> SUPPLIED RECORDS:
........

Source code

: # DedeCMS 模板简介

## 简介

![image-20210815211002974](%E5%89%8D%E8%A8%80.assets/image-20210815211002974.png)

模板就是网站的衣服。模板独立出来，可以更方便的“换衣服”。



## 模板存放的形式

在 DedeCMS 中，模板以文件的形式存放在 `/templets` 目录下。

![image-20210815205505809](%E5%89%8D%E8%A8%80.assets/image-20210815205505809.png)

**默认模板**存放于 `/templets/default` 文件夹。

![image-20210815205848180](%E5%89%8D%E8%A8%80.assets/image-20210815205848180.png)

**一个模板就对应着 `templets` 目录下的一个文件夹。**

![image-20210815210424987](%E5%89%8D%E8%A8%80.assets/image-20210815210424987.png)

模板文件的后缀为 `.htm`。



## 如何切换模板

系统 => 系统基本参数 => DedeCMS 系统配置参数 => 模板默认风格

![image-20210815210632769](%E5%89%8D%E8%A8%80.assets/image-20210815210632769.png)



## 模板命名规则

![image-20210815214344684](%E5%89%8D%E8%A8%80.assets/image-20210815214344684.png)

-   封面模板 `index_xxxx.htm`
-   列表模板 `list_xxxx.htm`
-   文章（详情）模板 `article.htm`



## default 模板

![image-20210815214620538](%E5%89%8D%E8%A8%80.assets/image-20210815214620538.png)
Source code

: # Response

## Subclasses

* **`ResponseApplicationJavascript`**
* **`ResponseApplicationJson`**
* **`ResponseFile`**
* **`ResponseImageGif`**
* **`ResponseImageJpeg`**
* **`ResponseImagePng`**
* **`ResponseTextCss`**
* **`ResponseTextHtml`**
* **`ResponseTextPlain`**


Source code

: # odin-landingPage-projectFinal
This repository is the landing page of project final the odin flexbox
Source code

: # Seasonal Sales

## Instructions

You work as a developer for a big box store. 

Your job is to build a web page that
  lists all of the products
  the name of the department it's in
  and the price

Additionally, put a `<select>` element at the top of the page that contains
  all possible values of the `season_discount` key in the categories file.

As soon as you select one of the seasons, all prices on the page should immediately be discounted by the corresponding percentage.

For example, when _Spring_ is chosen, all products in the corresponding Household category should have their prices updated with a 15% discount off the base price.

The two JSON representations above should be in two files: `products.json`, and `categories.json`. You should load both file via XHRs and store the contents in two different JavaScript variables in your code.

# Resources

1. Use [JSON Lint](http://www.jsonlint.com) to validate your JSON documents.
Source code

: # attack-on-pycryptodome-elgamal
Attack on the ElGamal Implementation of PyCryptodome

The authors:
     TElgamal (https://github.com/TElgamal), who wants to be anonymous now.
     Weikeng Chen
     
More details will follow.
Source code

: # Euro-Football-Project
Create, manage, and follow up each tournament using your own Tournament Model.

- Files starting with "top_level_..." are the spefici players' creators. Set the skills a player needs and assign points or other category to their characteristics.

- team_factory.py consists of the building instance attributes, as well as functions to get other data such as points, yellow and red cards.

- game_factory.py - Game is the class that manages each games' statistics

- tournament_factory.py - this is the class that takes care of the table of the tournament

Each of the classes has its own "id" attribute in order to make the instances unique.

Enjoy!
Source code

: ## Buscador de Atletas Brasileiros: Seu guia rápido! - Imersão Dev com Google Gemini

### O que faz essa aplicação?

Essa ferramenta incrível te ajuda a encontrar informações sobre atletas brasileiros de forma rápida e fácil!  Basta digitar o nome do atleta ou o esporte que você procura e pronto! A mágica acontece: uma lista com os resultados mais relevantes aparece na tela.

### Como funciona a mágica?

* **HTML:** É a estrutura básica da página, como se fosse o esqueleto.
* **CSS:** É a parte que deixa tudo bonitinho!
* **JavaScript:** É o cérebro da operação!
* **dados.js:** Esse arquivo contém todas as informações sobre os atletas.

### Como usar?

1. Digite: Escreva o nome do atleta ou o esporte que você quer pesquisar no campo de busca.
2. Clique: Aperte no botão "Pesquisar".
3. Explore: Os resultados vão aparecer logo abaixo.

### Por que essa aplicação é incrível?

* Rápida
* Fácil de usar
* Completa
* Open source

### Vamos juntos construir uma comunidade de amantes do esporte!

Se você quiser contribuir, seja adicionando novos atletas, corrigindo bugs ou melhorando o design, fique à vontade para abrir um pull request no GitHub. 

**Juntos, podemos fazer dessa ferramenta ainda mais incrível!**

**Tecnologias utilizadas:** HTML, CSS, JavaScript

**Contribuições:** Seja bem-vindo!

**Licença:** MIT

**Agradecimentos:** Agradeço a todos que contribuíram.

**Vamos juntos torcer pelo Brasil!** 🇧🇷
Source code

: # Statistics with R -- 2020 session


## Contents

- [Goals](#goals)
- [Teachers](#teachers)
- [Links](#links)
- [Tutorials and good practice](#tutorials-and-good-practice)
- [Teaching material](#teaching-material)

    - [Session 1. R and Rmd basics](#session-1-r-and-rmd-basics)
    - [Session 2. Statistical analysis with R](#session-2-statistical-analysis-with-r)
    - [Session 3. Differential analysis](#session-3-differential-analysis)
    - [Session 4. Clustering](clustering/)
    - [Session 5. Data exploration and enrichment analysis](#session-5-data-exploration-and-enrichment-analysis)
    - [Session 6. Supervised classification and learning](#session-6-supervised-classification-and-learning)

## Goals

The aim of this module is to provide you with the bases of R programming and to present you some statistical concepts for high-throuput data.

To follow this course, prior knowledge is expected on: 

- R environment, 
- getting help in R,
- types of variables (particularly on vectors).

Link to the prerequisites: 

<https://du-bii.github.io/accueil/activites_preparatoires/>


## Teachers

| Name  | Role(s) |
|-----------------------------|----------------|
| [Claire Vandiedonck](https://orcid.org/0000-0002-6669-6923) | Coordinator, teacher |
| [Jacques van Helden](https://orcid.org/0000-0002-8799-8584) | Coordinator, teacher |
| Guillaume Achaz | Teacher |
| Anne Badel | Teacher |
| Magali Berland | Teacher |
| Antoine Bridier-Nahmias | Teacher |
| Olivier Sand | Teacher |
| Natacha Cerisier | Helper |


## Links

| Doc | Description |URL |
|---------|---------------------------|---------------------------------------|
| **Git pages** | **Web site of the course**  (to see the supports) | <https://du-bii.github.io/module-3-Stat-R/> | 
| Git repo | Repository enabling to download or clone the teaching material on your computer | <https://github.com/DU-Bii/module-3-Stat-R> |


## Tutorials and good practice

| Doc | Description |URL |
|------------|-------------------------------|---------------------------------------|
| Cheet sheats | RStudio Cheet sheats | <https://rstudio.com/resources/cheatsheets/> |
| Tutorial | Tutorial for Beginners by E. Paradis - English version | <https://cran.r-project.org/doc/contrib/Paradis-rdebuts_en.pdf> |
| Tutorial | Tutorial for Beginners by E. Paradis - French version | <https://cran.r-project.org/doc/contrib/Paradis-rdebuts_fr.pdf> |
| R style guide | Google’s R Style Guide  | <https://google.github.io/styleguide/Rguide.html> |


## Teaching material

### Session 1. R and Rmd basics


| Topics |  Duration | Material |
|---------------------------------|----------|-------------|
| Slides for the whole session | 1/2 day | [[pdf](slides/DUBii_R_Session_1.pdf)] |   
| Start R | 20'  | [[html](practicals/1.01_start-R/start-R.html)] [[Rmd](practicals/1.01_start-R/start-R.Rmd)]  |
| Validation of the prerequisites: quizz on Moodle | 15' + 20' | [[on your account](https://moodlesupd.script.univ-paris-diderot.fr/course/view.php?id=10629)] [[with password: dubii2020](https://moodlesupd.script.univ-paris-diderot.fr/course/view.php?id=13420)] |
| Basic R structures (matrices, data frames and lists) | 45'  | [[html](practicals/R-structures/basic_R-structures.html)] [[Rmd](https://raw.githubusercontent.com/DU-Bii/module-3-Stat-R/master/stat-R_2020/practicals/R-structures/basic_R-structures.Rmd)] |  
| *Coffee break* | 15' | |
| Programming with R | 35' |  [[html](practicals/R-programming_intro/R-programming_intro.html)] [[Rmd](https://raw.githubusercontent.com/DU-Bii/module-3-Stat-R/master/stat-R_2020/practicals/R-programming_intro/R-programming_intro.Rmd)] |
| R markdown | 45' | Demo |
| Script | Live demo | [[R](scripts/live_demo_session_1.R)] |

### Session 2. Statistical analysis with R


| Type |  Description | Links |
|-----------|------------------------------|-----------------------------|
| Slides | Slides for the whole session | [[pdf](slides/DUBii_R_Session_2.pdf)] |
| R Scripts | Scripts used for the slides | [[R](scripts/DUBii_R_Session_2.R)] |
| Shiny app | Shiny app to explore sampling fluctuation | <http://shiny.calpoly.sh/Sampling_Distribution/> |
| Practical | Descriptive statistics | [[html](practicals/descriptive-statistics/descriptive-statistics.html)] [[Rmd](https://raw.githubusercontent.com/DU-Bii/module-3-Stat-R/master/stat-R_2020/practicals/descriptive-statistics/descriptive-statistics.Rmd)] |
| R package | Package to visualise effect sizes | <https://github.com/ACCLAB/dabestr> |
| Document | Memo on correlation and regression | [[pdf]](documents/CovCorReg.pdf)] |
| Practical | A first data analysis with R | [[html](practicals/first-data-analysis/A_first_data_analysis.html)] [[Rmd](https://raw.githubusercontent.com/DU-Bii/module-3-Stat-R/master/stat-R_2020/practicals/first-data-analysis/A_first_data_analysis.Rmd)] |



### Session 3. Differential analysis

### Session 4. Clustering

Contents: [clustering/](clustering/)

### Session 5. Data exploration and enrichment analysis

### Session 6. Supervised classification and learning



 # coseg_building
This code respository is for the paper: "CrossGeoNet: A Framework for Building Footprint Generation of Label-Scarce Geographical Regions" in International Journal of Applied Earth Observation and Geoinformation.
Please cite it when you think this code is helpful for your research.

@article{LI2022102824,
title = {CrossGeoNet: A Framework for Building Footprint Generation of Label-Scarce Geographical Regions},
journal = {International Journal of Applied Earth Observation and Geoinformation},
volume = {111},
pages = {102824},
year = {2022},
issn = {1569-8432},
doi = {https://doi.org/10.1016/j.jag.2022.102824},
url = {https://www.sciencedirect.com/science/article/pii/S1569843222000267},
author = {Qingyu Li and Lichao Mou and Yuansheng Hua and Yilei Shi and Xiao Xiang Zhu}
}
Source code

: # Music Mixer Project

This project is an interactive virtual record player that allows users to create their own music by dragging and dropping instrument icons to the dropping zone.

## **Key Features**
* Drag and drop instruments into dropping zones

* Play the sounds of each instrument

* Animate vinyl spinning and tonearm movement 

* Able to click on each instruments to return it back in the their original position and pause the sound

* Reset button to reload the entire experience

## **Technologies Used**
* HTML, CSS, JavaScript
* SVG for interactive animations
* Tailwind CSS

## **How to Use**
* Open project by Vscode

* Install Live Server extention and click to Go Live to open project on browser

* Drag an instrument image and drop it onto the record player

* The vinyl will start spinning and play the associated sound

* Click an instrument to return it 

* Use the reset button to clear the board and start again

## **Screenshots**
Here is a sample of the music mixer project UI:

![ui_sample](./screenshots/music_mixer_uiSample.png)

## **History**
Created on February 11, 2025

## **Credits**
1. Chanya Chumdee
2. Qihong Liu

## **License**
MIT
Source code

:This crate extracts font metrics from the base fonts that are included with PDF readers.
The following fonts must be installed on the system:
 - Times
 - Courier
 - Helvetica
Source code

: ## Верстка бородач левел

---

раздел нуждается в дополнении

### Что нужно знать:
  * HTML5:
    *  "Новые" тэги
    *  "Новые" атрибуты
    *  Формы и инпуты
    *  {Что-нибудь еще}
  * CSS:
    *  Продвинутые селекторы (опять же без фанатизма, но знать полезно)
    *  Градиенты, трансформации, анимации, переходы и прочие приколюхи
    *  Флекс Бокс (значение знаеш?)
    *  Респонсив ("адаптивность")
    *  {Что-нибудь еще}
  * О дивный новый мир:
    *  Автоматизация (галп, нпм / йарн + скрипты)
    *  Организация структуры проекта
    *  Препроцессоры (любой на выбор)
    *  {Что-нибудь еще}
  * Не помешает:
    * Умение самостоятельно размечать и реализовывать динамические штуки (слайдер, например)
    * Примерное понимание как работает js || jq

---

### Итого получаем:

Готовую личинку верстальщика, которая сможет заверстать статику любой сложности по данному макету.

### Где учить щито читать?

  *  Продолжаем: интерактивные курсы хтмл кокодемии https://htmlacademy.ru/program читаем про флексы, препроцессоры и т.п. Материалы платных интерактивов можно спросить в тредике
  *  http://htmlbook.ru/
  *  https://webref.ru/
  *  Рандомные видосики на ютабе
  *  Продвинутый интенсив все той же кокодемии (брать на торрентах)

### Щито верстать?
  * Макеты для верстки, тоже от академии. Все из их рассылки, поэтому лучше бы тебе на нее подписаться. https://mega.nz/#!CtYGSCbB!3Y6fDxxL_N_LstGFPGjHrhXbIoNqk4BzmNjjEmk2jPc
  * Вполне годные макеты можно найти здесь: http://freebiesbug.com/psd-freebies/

........

From the records above, transcribe without alteration every line from the one with "Link to the" to the one with "sheats | <https://rstudio.com/resources/cheatsheets/> |", inclusive.

> EXERCISE ANSWER:
Link to the prerequisites: 

<https://du-bii.github.io/accueil/activites_preparatoires/>


## Teachers

| Name  | Role(s) |
|-----------------------------|----------------|
| [Claire Vandiedonck](https://orcid.org/0000-0002-6669-6923) | Coordinator, teacher |
| [Jacques van Helden](https://orcid.org/0000-0002-8799-8584) | Coordinator, teacher |
| Guillaume Achaz | Teacher |
| Anne Badel | Teacher |
| Magali Berland | Teacher |
| Antoine Bridier-Nahmias | Teacher |
| Olivier Sand | Teacher |
| Natacha Cerisier | Helper |


## Links

| Doc | Description |URL |
|---------|---------------------------|---------------------------------------|
| **Git pages** | **Web site of the course**  (to see the supports) | <https://du-bii.github.io/module-3-Stat-R/> | 
| Git repo | Repository enabling to download or clone the teaching material on your computer | <https://github.com/DU-Bii/module-3-Stat-R> |


## Tutorials and good practice

| Doc | Description |URL |
|------------|-------------------------------|---------------------------------------|
| Cheet sheats | RStudio Cheet sheats | <https://rstudio.com/resources/cheatsheets/> |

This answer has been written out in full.